To celebrate 35 years of Mario games, Nintendo released a bundle with three of the moustached plumbers’ legendary adventures. Super Mario 3D All-Stars offers a nice trip down memory lane for us old-timers and a fun introduction into the Mario legacy for newcomers.
Before we jump into the games, let’s take a quick look at the menu and extras first.
I was a bit surprised about the style choices in this main menu where you pick which of the three games you want to play. It’s got a very “old & gold” feeling, reminding me of a PowerPoint presentation I once did for The Great Gatsby. The box arts of the games are in their original dimensions, which adds to the nostalgic value but detracts a bit from the whole collection feeling like a whole.

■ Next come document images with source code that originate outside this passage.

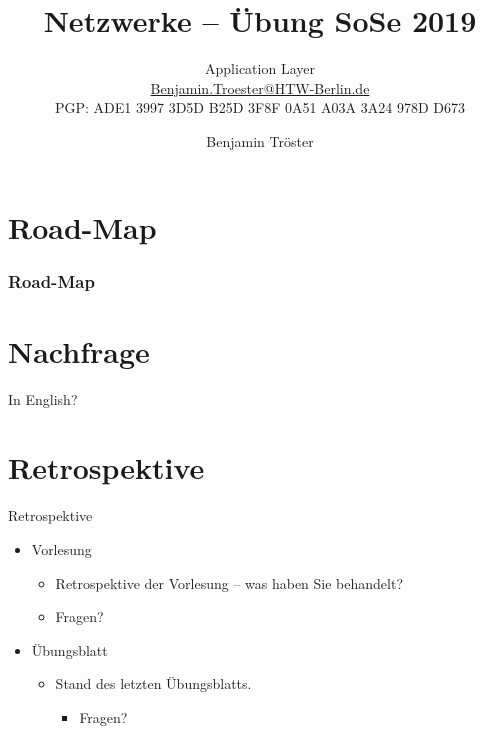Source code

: \documentclass[xcolor=dvipsnames, aspectratio=169]{beamer}
\begin{document}

\title{Netzwerke -- Übung SoSe 2019}
\subtitle{Application Layer\\
		\href{mailto:Benjamin.Troester@HTW-Berlin.de}{Benjamin.Troester@HTW-Berlin.de}\\
		PGP: ADE1 3997 3D5D B25D 3F8F 0A51 A03A 3A24 978D D673 }
\author{Benjamin Tröster}

\date{}

\begin{frame}
\titlepage

\end{frame}

\section*{Road-Map}
\begin{frame}
\frametitle{Road-Map}
\begin{multicols}{2}
  \tableofcontents
\end{multicols}
\end{frame}


\section*{Nachfrage}
\begin{frame}{In English?}

\end{frame}

\section{Retrospektive}
\begin{frame}{Retrospektive}
\begin{itemize}
	\item Vorlesung
	\begin{itemize}
		\item Retrospektive der Vorlesung -- was haben Sie behandelt?
		\item Fragen?
	\end{itemize}
	\item Übungsblatt
	\begin{itemize}
		\item Stand des letzten Übungsblatts.
		\begin{itemize}
			\item Fragen?
		\end{itemize}
	\end{itemize}
\end{itemize}
\end{frame}
\end{document}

Nintendo threw in the soundtracks for all three games, which is a great inclusion and you can even use the Switch as a music player with the screen set to black to save on battery. It’s a nice touch!
Super Mario 64
I went through the games chronologically, which means I got to revisit an old favourite of mine. Unlike most people I know, I didn’t play the original on the Nintendo 64 but instead had my first run-in with the game on the Nintendo DS, back in 2005.
I was a bit sad to discover that this turned out to be a port of the original version, as it missed some of the extra features that made it so charming on the DS in the first place, like the starting screen where you got to mess around on the touch-screen with Mario’s giant 3D face, or the various minigames they created especially for that version.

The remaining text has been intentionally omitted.